Are chemists predestined to become cyclists?

Reading a newspaper my eye is drawn by articles containing either of the two words: ’chemist’, ’cyclist’. Obviously if the article is about a Nobel prize winner or Lance Armstrong it is justified to use them, but often either term is thrown in to emphasise the unworldliness of the subject under discussion. When these two words come in the same article, it is invariably to underline the eccentricity of the person concerned.   

Are chemists predestined to become cyclists? I suspect the arcane rules a cyclist must memorise to know which derailleur gear to choose when the hills get steeper, come naturally to one who has learned the underlying empirical rules of organic synthesis. However there are not many chemists amongst the top ranks of professional cyclists.   

Messrs Armstrong, Ullrich and Zabel were all professional cyclists from an early age and had no time for the delights of the burette or beaker.
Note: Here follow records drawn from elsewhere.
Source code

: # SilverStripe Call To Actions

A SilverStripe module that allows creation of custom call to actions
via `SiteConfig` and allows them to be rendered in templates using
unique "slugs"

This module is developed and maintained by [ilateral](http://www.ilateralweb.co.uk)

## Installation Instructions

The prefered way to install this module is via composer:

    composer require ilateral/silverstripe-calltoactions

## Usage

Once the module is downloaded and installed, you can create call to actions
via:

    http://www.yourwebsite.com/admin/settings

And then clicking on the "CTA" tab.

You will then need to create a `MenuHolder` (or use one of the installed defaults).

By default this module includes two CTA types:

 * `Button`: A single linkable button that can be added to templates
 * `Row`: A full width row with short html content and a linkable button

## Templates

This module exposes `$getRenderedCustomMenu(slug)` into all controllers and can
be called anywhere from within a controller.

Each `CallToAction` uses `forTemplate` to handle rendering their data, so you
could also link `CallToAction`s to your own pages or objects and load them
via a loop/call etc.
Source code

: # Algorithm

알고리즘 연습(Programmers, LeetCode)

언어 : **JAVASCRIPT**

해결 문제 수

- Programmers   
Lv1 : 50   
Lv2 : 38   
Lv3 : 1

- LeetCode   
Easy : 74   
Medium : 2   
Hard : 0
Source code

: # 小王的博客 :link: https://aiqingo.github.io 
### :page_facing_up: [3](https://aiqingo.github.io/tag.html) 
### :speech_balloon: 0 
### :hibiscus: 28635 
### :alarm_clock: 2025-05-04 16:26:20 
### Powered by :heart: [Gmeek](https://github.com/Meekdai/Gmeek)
I can only find one professional cyclist who trained as a chemist - one member of the Australian womens’ cycling team is a graduate chemist. She has given up designing wastewater systems in Sydney to cycle round Tuscany. Not a bad idea really.   

There were chemists who cycled. Alfred Bird was the owner of the custard powder factory that bore his name. He was not the creator of this ambrosia. That was his father: another Alfred Bird, who invented custard powder and baking powder. Oddly enough Alfred senior was a member of the Chemical Society, a forerunner of the RSC. His knowledge and expertise were well regarded. When he died in 1878 his obituary appeared in Journal of the Chemical Society. It mentioned his achievements and abilities, but not his pioneering efforts in the food industry which had made him a very wealthy man indeed.   
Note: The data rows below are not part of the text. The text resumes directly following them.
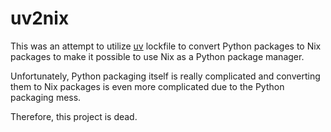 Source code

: # uv2nix

This was an attempt to utilize [uv]() lockfile to convert Python packages to Nix packages to make it possible to use Nix as a Python package manager.

Unfortunately, Python packaging itself is really complicated and converting them to Nix packages is even more complicated due to the Python packaging mess.

Therefore, this project is dead.
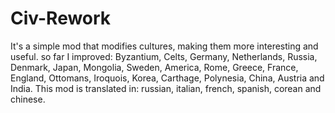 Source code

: # Civ-Rework
It's a simple mod that modifies cultures, making them more interesting and useful.
so far I improved: Byzantium, Celts, Germany, Netherlands, Russia, Denmark, Japan, Mongolia, Sweden, America, Rome, Greece, France, England, Ottomans, Iroquois, Korea, Carthage, Polynesia, China, Austria and India.
This mod is translated in: russian, italian, french, spanish, corean and chinese.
Alfred junior, not perhaps as well known, introduced substitute egg, blancmange and crystal jelly powders. He realised publicity would sell products. On one occasion he broke the ’end-to-end’ Land’s End to John O’ Groats record, a major challenge for British cyclists, on a tricycle using Charles Dunlop’s new-fangled pneumatic tyres.   

A chemist who had a famous trip on a bicycle was Albert Hofmann. This Swiss chemist was working on the extraction of active compounds from rye ergot, when he isolated lysergic acid diethylamide (LSD) and accidentally ingested a small amount through his fingertips. Noticing the effects, he investigated further and three days later, on what became known as ’bicycle day’, 19 April 1943, deliberately took 250 microgramme of LSD. He didn’t feel too bright after this and promptly cycled home, where he found his next door neighbour had turned into a witch! He then lay down and experienced an LSD trip. Later he and his colleagues studied the effect of this hallucinogenic drug through self-experimentation. Times have changed. 

Many cyclists hold chemists and chemistry in low regard, not realising how much their sport owes to chemists. And I don’t mean those backstreet labs turning out designer steroids. An unknown chemist developed Brooks Proofide leather dressing to waterproof leather saddles. Chemist Norm Larsen developed a mixture of oil and solvent to displace water from metal surfaces. It took him 40 attempts to find an effective mixture for water displacement, hence the name: WD-40. Another school of thought uses waxy lubricants such as White Lightning for bicycle chains, formulated to keep them clean by Paul Maples, a research chemist and cyclist. 

There was a time when most people in industry cycled. My wife’s grandfather cycled to work every day from his Cheshire home to Brunner Mond with many others. If the peak oil theory (that global oil production could soon peak, signalling the end of cheap oil) proves to be correct then we will all be cycling soon. This might not be such a bad thing for science. Albert Einstein is quoted as saying: ’I thought of that [the theory of relativity] while riding my bike’.